I am learning though, that it gets a little easier with practice. The sense of collision never goes away, but it doesn’t appear to be fatal. It’s easier at camera/photography events, because I carry a camera like everyone else, when there’s absolutely no reason to. And it’s completely acceptable to wander away and make pictures of a blank wall outside when it all gets too much. Photographers do stuff like that. Thank goodness.
And, lately I’ve made connections that remind me of the richness of this travelling life I’m lucky enough to live at the moment. Those are precious, the recognition of mutual oddballness from poles away.
“Friendship is unnecessary, like philosophy, like art…. It has no survival value; rather it is one of those things which give value to survival.”
― C.S. Lewis
Really enjoying your 100 day journal. Sorry to hear about your airline troubles. I love your style of expression and can so identify with that “collision” feeling. Looking forward to the next 97 days!
Please stick to your promise of hundred days of this. And please put forward/backward-buttons on the page so we, your avid readers, don’t have to go the journal page every time.
Mads, I’ve been thinking about next / previous arrow links on individual blog posts for the past year, at least. It might happen, but don’t hold your breath
I filter myself before I say it, afterwards thinking “I should have said this, or that” and I carry my camera so that I can disappear for moments of calm
Keep it going :-)
There’s a word for this retrospective revelation, but i can’t remember it. On the bright side, we might learn one day. In the meantime, there’s always the camera!

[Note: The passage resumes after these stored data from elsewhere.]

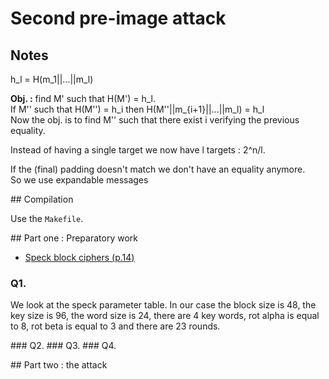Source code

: # Second pre-image attack

## Notes

h_l = H(m_1||...||m_l)

**Obj. :** find M' such that H(M') = h_l.  
If M'' such that H(M'') = h_i then H(M''||m_{i+1}||...||m_l) = h_l  
Now the obj. is to find M'' such that there exist i verifying the previous equality.  

Instead of having a single target we now have l targets : 2^n/l.

If the (final) padding doesn't match we don't have an equality anymore.  
So we use expandable messages

## Compilation

Use the `Makefile`.

## Part one : Preparatory work

- [Speck block ciphers (p.14)](https://eprint.iacr.org/2013/404.pdf)

### Q1.

We look at the speck parameter table. In our case the block size is 48, the key size is 96, the word size is 24, there are 4 key words, rot alpha is equal to 8, rot beta is equal to 3 and there are 23 rounds.

### Q2.
### Q3.
### Q4.

## Part two : the attack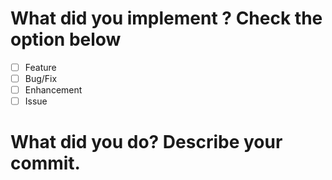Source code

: # What did you implement ? Check the option below

- [ ] Feature
- [ ] Bug/Fix
- [ ] Enhancement
- [ ] Issue

# What did you do? Describe your commit.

Perhaps the numbskulls that kept you off that plane happened for a reason. Perhaps you were meant to undertake this project. Its beginning is certainly… what?, encouraging, suggestive, engaging… not sure I have the word. And the images that are accompanying the written explorations have been quite extraordinary (especially this one), even perhaps going back to “Good-bye” which now looks for the world like a precursor.
I certainly identify with the angst of encountering strangers at a social/business gathering, but (given my own argumentative nature) would dispute the “collision” description, more (for me) it resembles the endless-seeming skid on ice, out of control, waiting for the sickening crunch you know must be coming. The extrovert’s battery charges among people and drains alone, the introvert’s just the opposite. I’ve read a couple quite good books on the topic. “Quiet” by Susan Cain and (even better, IMO) “The Introvert Advantage” by Marti Olsen Laney, Psy. D.
As always, my very best wishes to you (and Mr. F) and heartiest vote of confidence and encouragement. Keep on keeping on.
Maybe it was the push i needed. Time will tell. Agreed re the skid and crunch. Crunches are collisive too.
I’ve heard of those books, though I’ve yet to read them. On my burgeoning list of ebooks to rent from the library!
My thanks and best wishes to you too Greg, it’s always lovely to hear from you.